TASK —
Without the images, repeat every line of the listing exactly.

━━ GIVEN INFORMATION

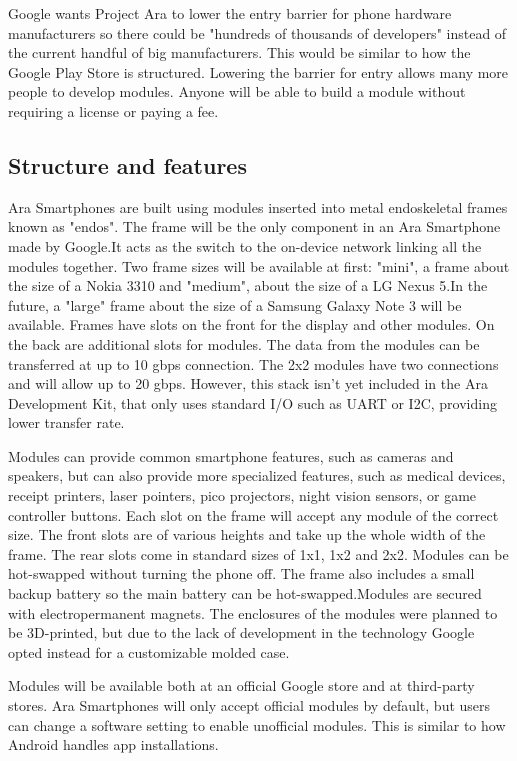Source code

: Google wants Project Ara to lower the entry barrier for phone hardware manufacturers so there could be "hundreds of thousands of developers" instead of the current handful of big manufacturers. This would be similar to how the Google Play Store is structured. Lowering the barrier for entry allows many more people to develop modules. Anyone will be able to build a module without requiring a license or paying a fee.

\subsection{Structure and features}

Ara Smartphones are built using modules inserted into metal endoskeletal frames known as "endos". The frame will be the only component in an Ara Smartphone made by Google.It acts as the switch to the on-device network linking all the modules together. Two frame sizes will be available at first: "mini", a frame about the size of a Nokia 3310 and "medium", about the size of a LG Nexus 5.In the future, a "large" frame about the size of a Samsung Galaxy Note 3 will be available. Frames have slots on the front for the display and other modules. On the back are additional slots for modules. The data from the modules can be transferred at up to 10 gbps connection. The 2x2 modules have two connections and will allow up to 20 gbps. However, this stack isn't yet included in the Ara Development Kit, that only uses standard I/O such as UART or I2C, providing lower transfer rate.

Modules can provide common smartphone features, such as cameras and speakers, but can also provide more specialized features, such as medical devices, receipt printers, laser pointers, pico projectors, night vision sensors, or game controller buttons. Each slot on the frame will accept any module of the correct size. The front slots are of various heights and take up the whole width of the frame. The rear slots come in standard sizes of 1x1, 1x2 and 2x2. Modules can be hot-swapped without turning the phone off. The frame also includes a small backup battery so the main battery can be hot-swapped.Modules are secured with electropermanent magnets. The enclosures of the modules were planned to be 3D-printed, but due to the lack of development in the technology Google opted instead for a customizable molded case.

Modules will be available both at an official Google store and at third-party stores. Ara Smartphones will only accept official modules by default, but users can change a software setting to enable unofficial modules. This is similar to how Android handles app installations.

━━━━

RESULT OF THE EXERCISE —
Source code

: Google wants Project Ara to lower the entry barrier for phone hardware manufacturers so there could be "hundreds of thousands of developers" instead of the current handful of big manufacturers. This would be similar to how the Google Play Store is structured. Lowering the barrier for entry allows many more people to develop modules. Anyone will be able to build a module without requiring a license or paying a fee.

\subsection{Structure and features}

Ara Smartphones are built using modules inserted into metal endoskeletal frames known as "endos". The frame will be the only component in an Ara Smartphone made by Google.It acts as the switch to the on-device network linking all the modules together. Two frame sizes will be available at first: "mini", a frame about the size of a Nokia 3310 and "medium", about the size of a LG Nexus 5.In the future, a "large" frame about the size of a Samsung Galaxy Note 3 will be available. Frames have slots on the front for the display and other modules. On the back are additional slots for modules. The data from the modules can be transferred at up to 10 gbps connection. The 2x2 modules have two connections and will allow up to 20 gbps. However, this stack isn't yet included in the Ara Development Kit, that only uses standard I/O such as UART or I2C, providing lower transfer rate.

Modules can provide common smartphone features, such as cameras and speakers, but can also provide more specialized features, such as medical devices, receipt printers, laser pointers, pico projectors, night vision sensors, or game controller buttons. Each slot on the frame will accept any module of the correct size. The front slots are of various heights and take up the whole width of the frame. The rear slots come in standard sizes of 1x1, 1x2 and 2x2. Modules can be hot-swapped without turning the phone off. The frame also includes a small backup battery so the main battery can be hot-swapped.Modules are secured with electropermanent magnets. The enclosures of the modules were planned to be 3D-printed, but due to the lack of development in the technology Google opted instead for a customizable molded case.

Modules will be available both at an official Google store and at third-party stores. Ara Smartphones will only accept official modules by default, but users can change a software setting to enable unofficial modules. This is similar to how Android handles app installations.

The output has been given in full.